*What to produce*:
Skip all lines in the entries below that come before the one containing "타겟단어를 생성하는 부분에 위와같이 잘 주석이 설명하고 있습니다.". Repeat that line and the rest exactly.
- - -
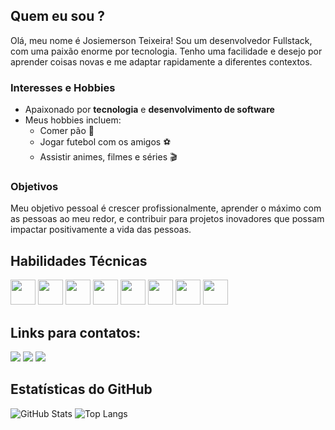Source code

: ## Quem eu sou ?

Olá, meu nome é Josiemerson Teixeira! Sou um desenvolvedor Fullstack, com uma paixão enorme por tecnologia. Tenho uma facilidade e desejo por aprender coisas novas e me adaptar rapidamente a diferentes contextos. 

### Interesses e Hobbies
- Apaixonado por **tecnologia** e **desenvolvimento de software**
- Meus hobbies incluem:
  - Comer pão 🍞
  - Jogar futebol com os amigos ⚽
  - Assistir animes, filmes e séries 🎬

### Objetivos
Meu objetivo pessoal é crescer profissionalmente, aprender o máximo com as pessoas ao meu redor, e contribuir para projetos inovadores que possam impactar positivamente a vida das pessoas.

## Habilidades Técnicas
<div>
<img src="https://cdn.jsdelivr.net/gh/devicons/devicon/icons/javascript/javascript-original.svg" width="40"/> 
<img src="https://cdn.jsdelivr.net/gh/devicons/devicon/icons/typescript/typescript-original.svg" width="40"/>
<img src="https://cdn.jsdelivr.net/gh/devicons/devicon/icons/react/react-original.svg" width="40"/>
<img src="https://cdn.jsdelivr.net/gh/devicons/devicon/icons/nodejs/nodejs-original.svg" width="40"/>
<img src="https://cdn.jsdelivr.net/gh/devicons/devicon/icons/html5/html5-original.svg" width="40"/>
<img src="https://cdn.jsdelivr.net/gh/devicons/devicon/icons/css3/css3-original.svg" width="40"/>
<img src="https://cdn.jsdelivr.net/gh/devicons/devicon/icons/git/git-original.svg" width="40"/>
<img src="https://cdn.jsdelivr.net/gh/devicons/devicon/icons/docker/docker-original.svg" width="40"/>
</div>


## Links para contatos:

<div>
<a href="mailto:josiemerson2013@gmail.com"><img src="https://img.shields.io/badge/Gmail-D14836?style=for-the-badge&logo=gmail&logoColor=white" target="_blank"></a>
<a href="https://www.linkedin.com/in/josiemerson-teixeira-bb6422255/" target="_blank"><img src="https://img.shields.io/badge/-LinkedIn-%230077B5?style=for-the-badge&logo=linkedin&logoColor=white" target="_blank"></a>
<a href="https://github.com/emersonjesusuz" target="_blank"><img src="https://img.shields.io/badge/-GitHub-181717?style=for-the-badge&logo=github&logoColor=white" target="_blank"></a>
</div>

## Estatísticas do GitHub
![GitHub Stats](https://github-readme-stats.vercel.app/api?username=emersonjesuz&show_icons=true&theme=dark)
![Top Langs](https://github-readme-stats.vercel.app/api/top-langs/?username=emersonjesuz&layout=compact&theme=dark)


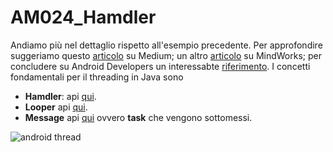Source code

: # AM024_Hamdler

Andiamo più nel dettaglio rispetto all'esempio precedente. Per approfondire suggeriamo questo [articolo](https://medium.com/@jagsaund/android-handler-internals-b5d49eba6977) su Medium; un altro [articolo](https://blog.mindorks.com/android-core-looper-handler-and-handlerthread-bd54d69fe91a) su MindWorks; per concludere su Android Developers un interessabte [riferimento](https://developer.android.com/training/multiple-threads/communicate-ui.html). I concetti fondamentali per il threading in Java sono
- **Hamdler**: api [qui](https://developer.android.com/reference/android/os/Handler.html).
- **Looper** api [qui](https://developer.android.com/reference/android/os/Looper.html).
- **Message** api [qui](https://developer.android.com/reference/android/os/Message.html) ovvero **task** che vengono sottomessi.

![android thread](http://3.bp.blogspot.com/-urq0WyI6kjs/TsJZbbT5oOI/AAAAAAAACdQ/8z540EWDrzA/s1600/android_threading.png)
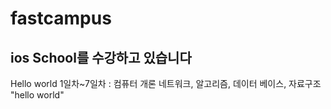 # fastcampus
## ios School를 수강하고 있습니다
Hello world
1일차~7일차 : 컴퓨터 개론
네트워크, 알고리즘, 데이터 베이스, 자료구조
"hello world"
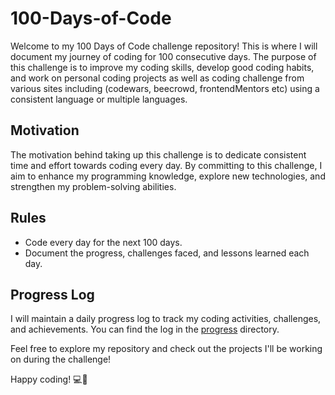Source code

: # 100-Days-of-Code

Welcome to my 100 Days of Code challenge repository! This is where I will document my journey of coding for 100 consecutive days. The purpose of this challenge is to improve my coding skills, develop good coding habits, and work on personal coding projects as well as coding challenge from various sites including (codewars, beecrowd, frontendMentors etc) using a consistent language or multiple languages.

## Motivation

The motivation behind taking up this challenge is to dedicate consistent time and effort towards coding every day. By committing to this challenge, I aim to enhance my programming knowledge, explore new technologies, and strengthen my problem-solving abilities.

## Rules

- Code every day for the next 100 days.
- Document the progress, challenges faced, and lessons learned each day.

## Progress Log

I will maintain a daily progress log to track my coding activities, challenges, and achievements. You can find the log in the [progress](progress/) directory.

Feel free to explore my repository and check out the projects I'll be working on during the challenge!

Happy coding! 💻🚀
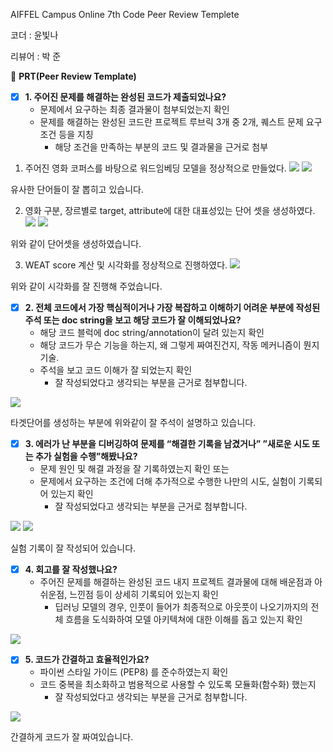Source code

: 
AIFFEL Campus Online 7th Code Peer Review Templete

코더 : 윤빛나

리뷰어 : 박 준

🔑 **PRT(Peer Review Template)**

- [x]  **1. 주어진 문제를 해결하는 완성된 코드가 제출되었나요?**
    - 문제에서 요구하는 최종 결과물이 첨부되었는지 확인
    - 문제를 해결하는 완성된 코드란 프로젝트 루브릭 3개 중 2개, 
    퀘스트 문제 요구조건 등을 지칭
        - 해당 조건을 만족하는 부분의 코드 및 결과물을 근거로 첨부
          
1. 주어진 영화 코퍼스를 바탕으로 워드임베딩 모델을 정상적으로 만들었다.
![](https://github.com/currybab/first-repository/assets/7679722/4cc016b4-c015-467b-8694-48e7460a2236)
![](https://github.com/currybab/first-repository/assets/7679722/1b8d411c-0e6f-4a5e-b7fc-84b8686308d9)

유사한 단어들이 잘 뽑히고 있습니다.

2. 영화 구분, 장르별로 target, attribute에 대한 대표성있는 단어 셋을 생성하였다.
![](https://github.com/currybab/first-repository/assets/7679722/0904a961-aa76-4b11-83b7-43a87e7ac54a)
![](https://github.com/currybab/first-repository/assets/7679722/76b64efd-93bd-49d4-be2c-82bf13be5061)

위와 같이 단어셋을 생성하였습니다.

3. WEAT score 계산 및 시각화를 정상적으로 진행하였다.
![](https://github.com/currybab/first-repository/assets/7679722/7b531770-bdb8-4123-8e31-cd5defe07e83)
    
위와 같이 시각화를 잘 진행해 주었습니다.

- [x]  **2. 전체 코드에서 가장 핵심적이거나 가장 복잡하고 이해하기 어려운 부분에 작성된 
주석 또는 doc string을 보고 해당 코드가 잘 이해되었나요?**
    - 해당 코드 블럭에 doc string/annotation이 달려 있는지 확인
    - 해당 코드가 무슨 기능을 하는지, 왜 그렇게 짜여진건지, 작동 메커니즘이 뭔지 기술.
    - 주석을 보고 코드 이해가 잘 되었는지 확인
        - 잘 작성되었다고 생각되는 부분을 근거로 첨부합니다.
     
![](https://github.com/currybab/first-repository/assets/7679722/d09b4c92-af09-4f94-9ca3-a758f94e10cb)

타겟단어를 생성하는 부분에 위와같이 잘 주석이 설명하고 있습니다.
        
- [x]  **3. 에러가 난 부분을 디버깅하여 문제를 “해결한 기록을 남겼거나” 
”새로운 시도 또는 추가 실험을 수행”해봤나요?**
    - 문제 원인 및 해결 과정을 잘 기록하였는지 확인 또는
    - 문제에서 요구하는 조건에 더해 추가적으로 수행한 나만의 시도, 
    실험이 기록되어 있는지 확인
        - 잘 작성되었다고 생각되는 부분을 근거로 첨부합니다.

![](https://github.com/currybab/first-repository/assets/7679722/f879661c-1640-48bd-a39e-eec168e544e5)
![](https://github.com/currybab/first-repository/assets/7679722/3a5a4ada-9227-4120-8de0-17fcfbc0b276)

실험 기록이 잘 작성되어 있습니다.

        
- [x]  **4. 회고를 잘 작성했나요?**
    - 주어진 문제를 해결하는 완성된 코드 내지 프로젝트 결과물에 대해
    배운점과 아쉬운점, 느낀점 등이 상세히 기록되어 있는지 확인
        - 딥러닝 모델의 경우,
        인풋이 들어가 최종적으로 아웃풋이 나오기까지의 전체 흐름을 도식화하여 
        모델 아키텍쳐에 대한 이해를 돕고 있는지 확인

![](https://github.com/currybab/first-repository/assets/7679722/2be1d43f-84a5-45b3-a748-fe6ec6603d34)

- [x]  **5. 코드가 간결하고 효율적인가요?**
    - 파이썬 스타일 가이드 (PEP8) 를 준수하였는지 확인
    - 코드 중복을 최소화하고 범용적으로 사용할 수 있도록 모듈화(함수화) 했는지
        - 잘 작성되었다고 생각되는 부분을 근거로 첨부합니다.

![](https://github.com/currybab/first-repository/assets/7679722/e3fb1db3-aba1-414e-806f-0f9ede885bd0)

간결하게 코드가 잘 짜여있습니다.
- - -
*Response box*:
타겟단어를 생성하는 부분에 위와같이 잘 주석이 설명하고 있습니다.
        
- [x]  **3. 에러가 난 부분을 디버깅하여 문제를 “해결한 기록을 남겼거나” 
”새로운 시도 또는 추가 실험을 수행”해봤나요?**
    - 문제 원인 및 해결 과정을 잘 기록하였는지 확인 또는
    - 문제에서 요구하는 조건에 더해 추가적으로 수행한 나만의 시도, 
    실험이 기록되어 있는지 확인
        - 잘 작성되었다고 생각되는 부분을 근거로 첨부합니다.

![](https://github.com/currybab/first-repository/assets/7679722/f879661c-1640-48bd-a39e-eec168e544e5)
![](https://github.com/currybab/first-repository/assets/7679722/3a5a4ada-9227-4120-8de0-17fcfbc0b276)

실험 기록이 잘 작성되어 있습니다.

        
- [x]  **4. 회고를 잘 작성했나요?**
    - 주어진 문제를 해결하는 완성된 코드 내지 프로젝트 결과물에 대해
    배운점과 아쉬운점, 느낀점 등이 상세히 기록되어 있는지 확인
        - 딥러닝 모델의 경우,
        인풋이 들어가 최종적으로 아웃풋이 나오기까지의 전체 흐름을 도식화하여 
        모델 아키텍쳐에 대한 이해를 돕고 있는지 확인

![](https://github.com/currybab/first-repository/assets/7679722/2be1d43f-84a5-45b3-a748-fe6ec6603d34)

- [x]  **5. 코드가 간결하고 효율적인가요?**
    - 파이썬 스타일 가이드 (PEP8) 를 준수하였는지 확인
    - 코드 중복을 최소화하고 범용적으로 사용할 수 있도록 모듈화(함수화) 했는지
        - 잘 작성되었다고 생각되는 부분을 근거로 첨부합니다.

![](https://github.com/currybab/first-repository/assets/7679722/e3fb1db3-aba1-414e-806f-0f9ede885bd0)

간결하게 코드가 잘 짜여있습니다.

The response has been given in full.